> **WHAT YOU WILL DO**
Go through the records below and copy out every line that contains the word "documentclass".

"""

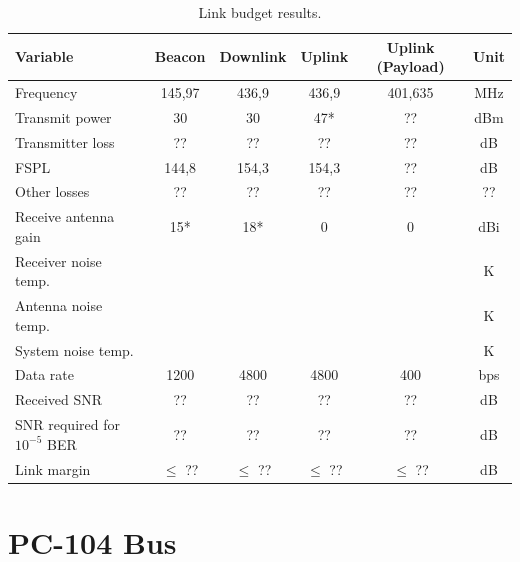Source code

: \begin{table}[!h]
    \centering
    \begin{tabular}{lccccc}
        \toprule[1.5pt]
        \textbf{Variable} & \textbf{Beacon} & \textbf{Downlink} & \textbf{Uplink} & \textbf{Uplink (Payload)} & \textbf{Unit}\\
        \midrule
        Frequency                       & 145,97    & 436,9     & 436,9     & 401,635   & MHz \\
        Transmit power                  & 30        & 30        & 47*       & ??        & dBm \\
        Transmitter loss                & ??        & ??        & ??        & ??        & dB \\
        FSPL                            & 144,8     & 154,3     & 154,3     & ??        & dB \\
        Other losses                    & ??        & ??        & ??        & ??        & ?? \\
        Receive antenna gain            & 15*       & 18*       & 0         & 0         & dBi \\
        Receiver noise temp.            &           &           &           &           & K \\
        Antenna noise temp.             &           &           &           &           & K \\
        System noise temp.              &           &           &           &           & K \\
        Data rate                       & 1200      & 4800      & 4800      & 400       & bps \\
        Received SNR                    & ??        & ??        & ??        & ??        & dB \\
        SNR required for $10^{-5}$ BER  & ??        & ??        & ??        & ??        & dB \\
        Link margin                     & $\leq$ ?? & $\leq$ ?? & $\leq$ ?? & $\leq$ ?? & dB \\
        \bottomrule[1.5pt]
    \end{tabular}
    \caption{Link budget results.}
    \label{tab:link-budget-results}
\end{table}

\section{PC-104 Bus}

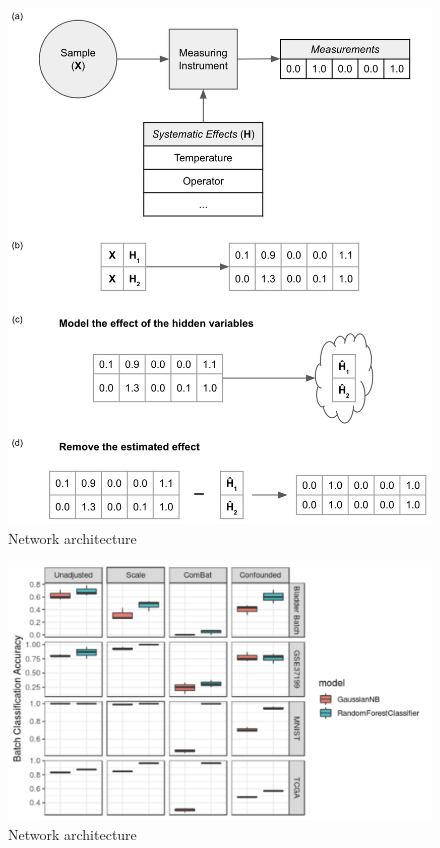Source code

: \documentclass[notitlepage]{article}
\begin{document}
\begin{figure}
	\centering
	\includegraphics[width=4.5in]{figures/rough/adjuster_workflow}
	\caption{Network architecture}
	\label{simulationfigure}
\end{figure}
\begin{figure}
	\centering
	\includegraphics[width=4.5in]{figures/rough/batch_accuracy}
	\caption{Network architecture}
	\label{simulationfigure}
\end{figure}
\end{document}
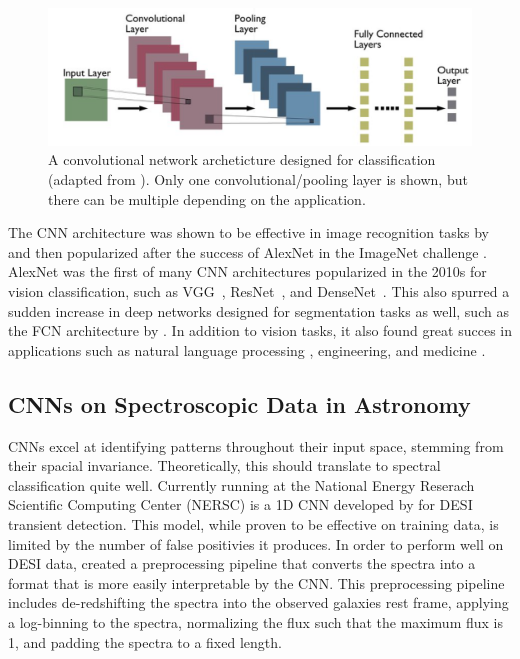 \begin{figure}[t]
    \centering
    \includegraphics[width=.8\linewidth]{figures/Typical-CNN-architecture.png}
    \caption[Traditional CNN Architecture for Classification]{A convolutional network archeticture designed for classification (adapted from \cite{kumar2022_cnn}). Only
    one convolutional/pooling layer is shown, but there can be multiple depending on the application. }
    \label{fig:CNN}
\end{figure}


The CNN architecture was shown to be effective in image recognition tasks by
\textcite{lecun2004} and then popularized after the success of AlexNet in the 
ImageNet challenge \parencite{krizhevsky2012}. AlexNet was the first of many CNN 
architectures popularized in the 2010s for vision classification, such as VGG~\parencite{Simonyan15}, 
ResNet~\parencite{he2016deep}, and DenseNet~\parencite{Huang2016}. This also spurred a sudden increase in deep networks designed 
for segmentation tasks as well, such as the FCN architecture by \textcite{Shelhamer2016}. In addition to vision tasks, it also found 
great succes in applications such as natural language processing \parencite{Kim2014}, engineering, and 
medicine \parencite{Kiranyaz2021}. 

\subsection{CNNs on Spectroscopic Data in Astronomy}
\label{sec:CNNspectra}
CNNs excel at identifying patterns throughout their input space, stemming from their spacial invariance. 
Theoretically, this should translate to spectral classification quite well. 
Currently running at the National Energy Reserach Scientific Computing Center (NERSC)
is a 1D CNN developed by \textcite{wasserman2021} for DESI transient detection.  This model, while
proven to be effective on training data, is limited by the number of false 
positivies it produces. In order to perform well on DESI data, \textcite{wasserman2021} 
created a preprocessing pipeline that converts the spectra into a format 
that is more easily interpretable by the CNN. This preprocessing pipeline includes 
de-redshifting the spectra into the observed galaxies rest frame, applying a 
log-binning to the spectra, normalizing the flux such that the maximum flux is 1, 
and padding the spectra to a fixed length. 


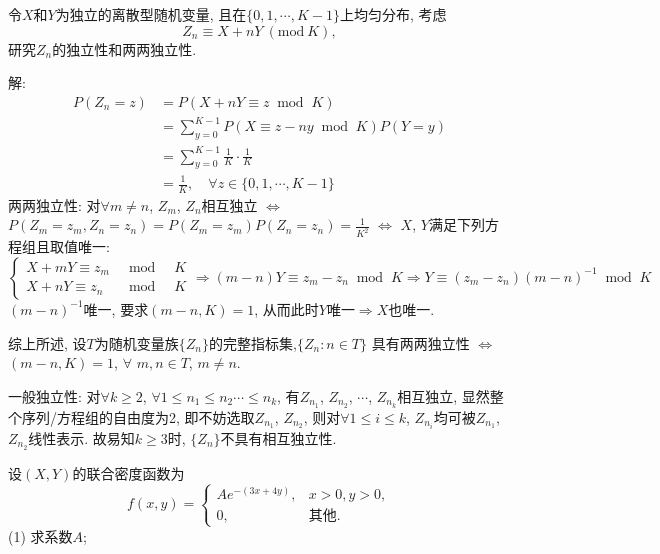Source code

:\documentclass[standard]{ExBook}
\renewenvironment{shaded}{%
  \def\FrameCommand{\fboxsep=\FrameSep \colorbox{shadecolor}}%
  \MakeFramed{\advance\hsize-\width \FrameRestore}%
}{%
  \endMakeFramed
}
\begin{document}
\begin{qitems}
\vspace{2.5cm-5em}

    \begin{bbox}
    \begin{shaded}
        \qitem
令$X$和$Y$为独立的离散型随机变量, 且在$\{0,1,\cdots,K-1\}$上均匀分布, 考虑
$$Z_n \equiv X+nY\ (\text{mod}\ K),$$
研究$Z_n$的独立性和两两独立性.
    \end{shaded}
    \end{bbox}

\vspace{\dimexpr2.5cm-5em\relax}

解:
$$
\begin{aligned}
P(Z_n=z)
&=P(X+nY\equiv z\;\;\text{mod}\;\;K)\\
&=\sum\limits_{y=0}^{K-1}P(X\equiv z-ny\;\;\text{mod}\;\;K)P(Y=y)\\
&=\sum\limits_{y=0}^{K-1}\frac{1}{K}\cdot\frac{1}{K}\\
&=\frac{1}{K},\quad\forall z\in\{0,1,\cdots,K-1\}
\end{aligned}$$
两两独立性: 对$\forall m\neq n$, $Z_m$, $Z_n$相互独立 $\Longleftrightarrow$ $P(Z_m=z_m,Z_n=z_n)=P(Z_m=z_m)P(Z_n=z_n)=\displaystyle\frac{1}{K^2}$ $\Longleftrightarrow$ $X$, $Y$满足下列方程组且取值唯一:
$$
    \left\{
    \begin{array}{lll}
        X+mY\equiv z_m\;\;&\text{mod}\;\;&K\\
        X+nY\equiv z_n\;\;&\text{mod}\;\;&K
    \end{array}
    \right.
    \Longrightarrow
    (m-n)Y\equiv z_m-z_n\;\;\text{mod}\;\;K
    \Longrightarrow
    Y\equiv (z_m-z_n)(m-n)^{-1}\;\;\text{mod}\;\;K
$$
$(m-n)^{-1}$唯一, 要求$(m-n,K)=1$, 从而此时$Y$唯一$\Longrightarrow$$X$也唯一.

综上所述, 设$T$为随机变量族$\{Z_n\}$的完整指标集,$\{Z_n:n\in T\}$ 具有两两独立性 $\Longleftrightarrow$ $(m-n,K)=1$, $\forall$ $m,n\in T$, $m\neq n$.

一般独立性: 对$\forall k\geq2$, $\forall 1\leq n_1\leq n_2\cdots\leq n_k$, 有$Z_{n_1}$, $Z_{n_2}$, $\cdots$, $Z_{n_k}$相互独立, 显然整个序列/方程组的自由度为2, 即不妨选取$Z_{n_1}$, $Z_{n_2}$, 则对$\forall 1\leq i\leq k$, $Z_{n_i}$均可被$Z_{n_1}$, $Z_{n_2}$线性表示. 故易知$k\geq3$时, $\{Z_{n}\}$不具有相互独立性.

\vspace{2.5cm-5em}

    \begin{bbox}
    \begin{shaded}
        \qitem
设$(X,Y)$的联合密度函数为
$$
    f(x,y)=
    \left\{
    \begin{array}{ll}
        A e^{-(3x+4y)}, &x>0,y>0,\\
        0, & \text{其他}.
    \end{array}
    \right.
$$
(1) 求系数$A$;


\end{shaded}
\end{bbox}
\end{qitems}
\end{document}

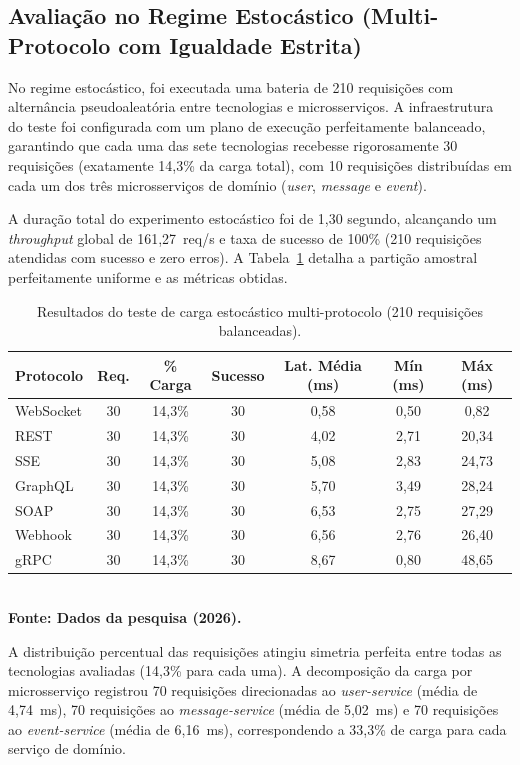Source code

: \documentclass[a4paper,12pt]{article}
\begin{document}
\subsection{Avaliação no Regime Estocástico (Multi-Protocolo com Igualdade Estrita)}

No regime estocástico, foi executada uma bateria de 210 requisições com alternância pseudoaleatória entre tecnologias e microsserviços. A infraestrutura do teste foi configurada com um plano de execução perfeitamente balanceado, garantindo que cada uma das sete tecnologias recebesse rigorosamente 30 requisições (exatamente 14,3\% da carga total), com 10 requisições distribuídas em cada um dos três microsserviços de domínio (\textit{user}, \textit{message} e \textit{event}).

A duração total do experimento estocástico foi de 1,30 segundo, alcançando um \textit{throughput} global de 161,27~req/s e taxa de sucesso de 100\% (210 requisições atendidas com sucesso e zero erros). A Tabela~\ref{tab:resultados_estocasticos} detalha a partição amostral perfeitamente uniforme e as métricas obtidas.

\begin{table}[H]
\centering
\small
\caption{Resultados do teste de carga estocástico multi-protocolo (210 requisições balanceadas).}
\label{tab:resultados_estocasticos}
\begin{tabular}{|l|c|c|c|c|c|c|}
\hline
\textbf{Protocolo} & \textbf{Req.} & \textbf{\% Carga} & \textbf{Sucesso} & \textbf{Lat. Média (ms)} & \textbf{Mín (ms)} & \textbf{Máx (ms)} \\ \hline
WebSocket & 30 & 14,3\% & 30 & 0,58 & 0,50 & 0,82 \\ \hline
REST & 30 & 14,3\% & 30 & 4,02 & 2,71 & 20,34 \\ \hline
SSE & 30 & 14,3\% & 30 & 5,08 & 2,83 & 24,73 \\ \hline
GraphQL & 30 & 14,3\% & 30 & 5,70 & 3,49 & 28,24 \\ \hline
SOAP & 30 & 14,3\% & 30 & 6,53 & 2,75 & 27,29 \\ \hline
Webhook & 30 & 14,3\% & 30 & 6,56 & 2,76 & 26,40 \\ \hline
gRPC & 30 & 14,3\% & 30 & 8,67 & 0,80 & 48,65 \\ \hline
\end{tabular}
{\footnotesize\\ \textbf{Fonte: Dados da pesquisa (2026).}}
\end{table}

A distribuição percentual das requisições atingiu simetria perfeita entre todas as tecnologias avaliadas (14,3\% para cada uma). A decomposição da carga por microsserviço registrou 70 requisições direcionadas ao \textit{user-service} (média de 4,74~ms), 70 requisições ao \textit{message-service} (média de 5,02~ms) e 70 requisições ao \textit{event-service} (média de 6,16~ms), correspondendo a 33,3\% de carga para cada serviço de domínio.
\end{document}
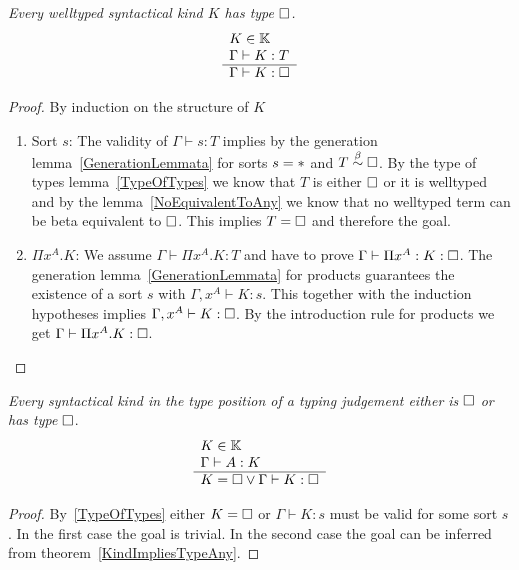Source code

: \begin{theorem}
    \label{KindImpliesTypeAny}
    \emph{Every welltyped syntactical kind $K$ has type $\Box$.}
    $$
    \begin{array}{l} 
        K \in \mathbb{K}
        \\
        \Gamma \vdash K : T
     \\ \hline 
        \Gamma \vdash K: \Box
    \end{array}
    $$
    \begin{proof}
        By induction on the structure of $K$
        \begin{enumerate}
        \item Sort $s$: The validity of $\Gamma \vdash s: T$ implies by the
            generation lemma~\ref{GenerationLemmata} for sorts $s = *$ and
                $T \stackrel{\beta}{\sim} \Box$. By the type of types lemma~\ref{TypeOfTypes}
                we know that $T$ is either $\Box$ or it is welltyped and by the
                lemma~\ref{NoEquivalentToAny} we know that no welltyped term can
                be beta equivalent to $\Box$. This implies $T = \Box$ and
                therefore the goal.

        \item $\Pi x^A. K$: We assume $\Gamma \vdash \Pi x^A.K : T$ and have to
            prove $\Gamma \vdash \Pi x^A: K : \Box$. The generation
                lemma~\ref{GenerationLemmata} for products guarantees the
                existence of a sort $s$ with $\Gamma, x^A \vdash K: s$. This
                together with the induction hypotheses implies $\Gamma, x^A
                \vdash K: \Box$. By
                the introduction rule for products we get $\Gamma \vdash \Pi
                x^A. K : \Box$.
        \end{enumerate}
    \end{proof}
\end{theorem}




\begin{theorem}
    \label{KindImpliesTypeAny2}
    \emph{Every syntactical kind in the type position of a typing judgement
    either is $\Box$ or has type $\Box$}.
    $$
    \begin{array}{l} 
        K \in \mathbb{K}
        \\
        \Gamma \vdash A: K
     \\ \hline 
        K = \Box \lor \Gamma \vdash K: \Box
    \end{array}
    $$
    \begin{proof}
        By~\ref{TypeOfTypes} either $K = \Box$ or $\Gamma \vdash K : s$ must be
        valid for some sort $s$. In the first case the goal is trivial. In the
        second case the goal can be inferred from
        theorem~\ref{KindImpliesTypeAny}.
    \end{proof}
\end{theorem}

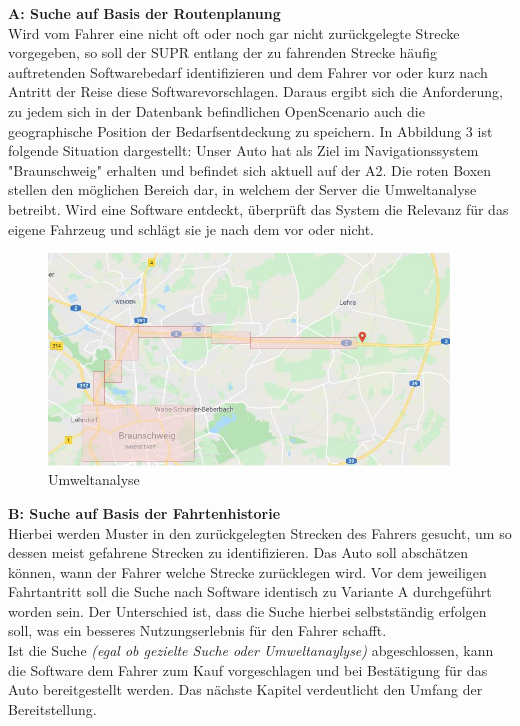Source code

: \textbf{A: Suche auf Basis der Routenplanung}\\
Wird vom Fahrer eine nicht oft oder noch gar nicht zurückgelegte Strecke vorgegeben, so soll der SUPR entlang der zu fahrenden Strecke häufig auftretenden Softwarebedarf identifizieren und dem Fahrer vor oder kurz nach Antritt der Reise diese Softwarevorschlagen. Daraus ergibt sich die Anforderung, zu jedem sich in der Datenbank befindlichen OpenScenario auch die geographische Position der Bedarfsentdeckung zu speichern. In Abbildung 3 ist folgende Situation dargestellt: Unser Auto hat als Ziel im Navigationssystem "Braunschweig" erhalten und befindet sich aktuell auf der A2. Die roten Boxen stellen den möglichen Bereich dar, in welchem der Server die Umweltanalyse betreibt. Wird eine Software entdeckt, überprüft das System die Relevanz für das eigene Fahrzeug und schlägt sie je nach dem vor oder nicht.
\begin{figure}[H]
	\centering
	\includegraphics[width=0.95\textwidth]{../pictures/umweltanalyse.png}
	\caption{Umweltanalyse}
\end{figure}

\textbf{B: Suche auf Basis der Fahrtenhistorie}\\
Hierbei werden Muster in den zurückgelegten Strecken des Fahrers gesucht, um so dessen meist gefahrene Strecken zu identifizieren. Das Auto soll abschätzen können, wann der Fahrer welche Strecke zurücklegen wird. Vor dem jeweiligen Fahrtantritt soll die Suche nach Software identisch zu Variante A durchgeführt worden sein. Der Unterschied ist, dass die Suche hierbei selbstständig erfolgen soll, was ein besseres Nutzungserlebnis für den Fahrer schafft.\\

Ist die Suche \textit{(egal ob gezielte Suche oder Umweltanaylyse)} abgeschlossen, kann die Software dem Fahrer zum Kauf vorgeschlagen und bei Bestätigung für das Auto bereitgestellt werden. Das nächste Kapitel verdeutlicht den Umfang der Bereitstellung.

"""

> **OUTPUT FOR THIS EXERCISE**
: \documentclass[notitlepage]{article}
:\documentclass[standard]{ExBook}
: \documentclass[a4paper,12pt]{article}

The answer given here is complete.